[[ RECORDS SUPPLIED, beginning ]]

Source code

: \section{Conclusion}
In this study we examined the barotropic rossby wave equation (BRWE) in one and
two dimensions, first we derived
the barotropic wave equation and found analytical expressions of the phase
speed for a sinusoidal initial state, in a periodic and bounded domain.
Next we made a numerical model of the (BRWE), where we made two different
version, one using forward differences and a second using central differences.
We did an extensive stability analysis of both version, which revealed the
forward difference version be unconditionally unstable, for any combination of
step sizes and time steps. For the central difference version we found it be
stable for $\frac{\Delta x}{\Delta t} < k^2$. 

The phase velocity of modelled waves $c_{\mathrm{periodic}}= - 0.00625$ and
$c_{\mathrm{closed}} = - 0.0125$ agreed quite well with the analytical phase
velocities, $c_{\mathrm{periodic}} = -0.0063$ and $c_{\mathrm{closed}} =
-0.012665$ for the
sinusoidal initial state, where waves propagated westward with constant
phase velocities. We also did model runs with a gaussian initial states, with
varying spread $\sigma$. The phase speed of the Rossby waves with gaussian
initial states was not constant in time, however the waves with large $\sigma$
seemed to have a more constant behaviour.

[[ RECORDS SUPPLIED, end ]]
[[ RECORDS SUPPLIED, beginning ]]

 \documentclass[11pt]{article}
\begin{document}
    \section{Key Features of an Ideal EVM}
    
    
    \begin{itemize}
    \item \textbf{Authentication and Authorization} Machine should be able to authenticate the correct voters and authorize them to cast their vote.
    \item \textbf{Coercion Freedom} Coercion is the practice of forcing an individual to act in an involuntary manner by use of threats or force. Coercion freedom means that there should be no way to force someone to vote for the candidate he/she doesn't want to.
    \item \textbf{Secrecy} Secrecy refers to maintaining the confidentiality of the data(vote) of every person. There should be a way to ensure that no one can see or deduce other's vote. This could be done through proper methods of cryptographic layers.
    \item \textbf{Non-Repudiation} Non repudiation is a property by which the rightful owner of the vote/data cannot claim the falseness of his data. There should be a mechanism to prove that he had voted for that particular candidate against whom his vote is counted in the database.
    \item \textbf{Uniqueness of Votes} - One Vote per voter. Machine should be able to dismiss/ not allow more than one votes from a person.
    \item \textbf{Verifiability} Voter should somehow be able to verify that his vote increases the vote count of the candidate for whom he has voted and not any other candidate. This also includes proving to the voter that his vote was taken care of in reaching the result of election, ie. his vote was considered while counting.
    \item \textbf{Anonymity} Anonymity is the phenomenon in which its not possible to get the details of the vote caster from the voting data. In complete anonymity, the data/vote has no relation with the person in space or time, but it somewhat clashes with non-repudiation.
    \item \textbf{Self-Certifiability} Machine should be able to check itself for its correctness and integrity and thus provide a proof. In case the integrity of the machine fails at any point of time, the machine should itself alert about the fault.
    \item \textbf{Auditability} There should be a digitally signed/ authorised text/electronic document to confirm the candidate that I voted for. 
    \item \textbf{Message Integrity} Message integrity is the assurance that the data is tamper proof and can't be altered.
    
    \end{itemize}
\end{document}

[[ RECORDS SUPPLIED, end ]]

WORK ORDER -> Once you have located every line with the word "also" in the material above, list those lines.

EXPECTED OUTPUT ->
phase velocities. We also did model runs with a gaussian initial states, with
    \item \textbf{Verifiability} Voter should somehow be able to verify that his vote increases the vote count of the candidate for whom he has voted and not any other candidate. This also includes proving to the voter that his vote was taken care of in reaching the result of election, ie. his vote was considered while counting.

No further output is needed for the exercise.